Where it says "Completed", that means the job is done, and we can get the results.

To find out more information about your job, run the following command:


In [None]:
%%bash
bacalhau describe ${JOB_ID}

In [15]:
%%bash
rm -rf results && mkdir -p results
bacalhau get $JOB_ID --output-dir results

Fetching results of job '1658bb6b-21d1-4d1a-a278-b0984c967e14'...
Results for job '1658bb6b-21d1-4d1a-a278-b0984c967e14' have been written to...
results


2022/11/21 14:46:56 failed to sufficiently increase receive buffer size (was: 208 kiB, wanted: 2048 kiB, got: 416 kiB). See https://github.com/lucas-clemente/quic-go/wiki/UDP-Receive-Buffer-Size for details.


In [17]:
%%bash
ls results/

combined_results
per_shard
raw


In [18]:
%%bash
cat results/combined_results/stdout


Test set: Average loss: 0.7476, Accuracy: 7615/10000 (76%)
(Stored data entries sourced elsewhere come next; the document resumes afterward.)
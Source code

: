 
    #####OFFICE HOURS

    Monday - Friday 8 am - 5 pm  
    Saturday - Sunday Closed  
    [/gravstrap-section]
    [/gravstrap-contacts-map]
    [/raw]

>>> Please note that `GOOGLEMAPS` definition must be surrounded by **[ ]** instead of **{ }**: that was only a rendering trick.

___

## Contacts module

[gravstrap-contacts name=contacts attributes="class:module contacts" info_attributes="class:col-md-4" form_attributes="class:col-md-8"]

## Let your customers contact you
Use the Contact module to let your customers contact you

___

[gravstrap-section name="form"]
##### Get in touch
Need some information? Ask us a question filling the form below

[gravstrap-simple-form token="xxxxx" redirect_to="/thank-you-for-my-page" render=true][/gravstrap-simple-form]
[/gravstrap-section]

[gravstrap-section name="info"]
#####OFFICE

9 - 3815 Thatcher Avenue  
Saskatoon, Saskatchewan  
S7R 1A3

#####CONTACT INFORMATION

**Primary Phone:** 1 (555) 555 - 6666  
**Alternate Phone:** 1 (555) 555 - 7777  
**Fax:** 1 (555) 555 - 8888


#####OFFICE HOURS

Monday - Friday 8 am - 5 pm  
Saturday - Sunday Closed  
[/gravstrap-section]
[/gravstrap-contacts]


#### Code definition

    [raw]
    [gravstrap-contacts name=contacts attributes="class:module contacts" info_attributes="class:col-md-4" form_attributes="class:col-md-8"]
Test set: Average loss: 0.4355, Accuracy: 8636/10000 (86%)


Test set: Average loss: 0.3266, Accuracy: 9035/10000 (90%)


Test set: Average loss: 0.2797, Accuracy: 9146/10000 (91%)


Test set: Average loss: 0.2519, Accuracy: 9238/10000 (92%)


Test set: Average loss: 0.2355, Accuracy: 9277/10000 (93%)


Test set: Average loss: 0.2244, Accuracy: 9333/10000 (93%)


Test set: Average loss: 0.2163, Accuracy: 9362/10000 (94%)


Test set: Average loss: 0.2151, Accuracy: 9366/10000 (94%)


Test set: Average loss: 0.2124, Accuracy: 9367/10000 (94%)


Test set: Average loss: 0.2098, Accuracy: 9373/10000 (94%)


Test set: Average loss: 0.2096, Accuracy: 9381/10000 (94%)


Test set: Average loss: 0.2075, Accuracy: 9385/10000 (94%)


Test set: Average loss: 0.2066, Accuracy: 9386/10000 (94%)



The model has successfully trained and downloaded

In [19]:
%%bash
ls results/combined_results/outputs/

mnist_rnn.pt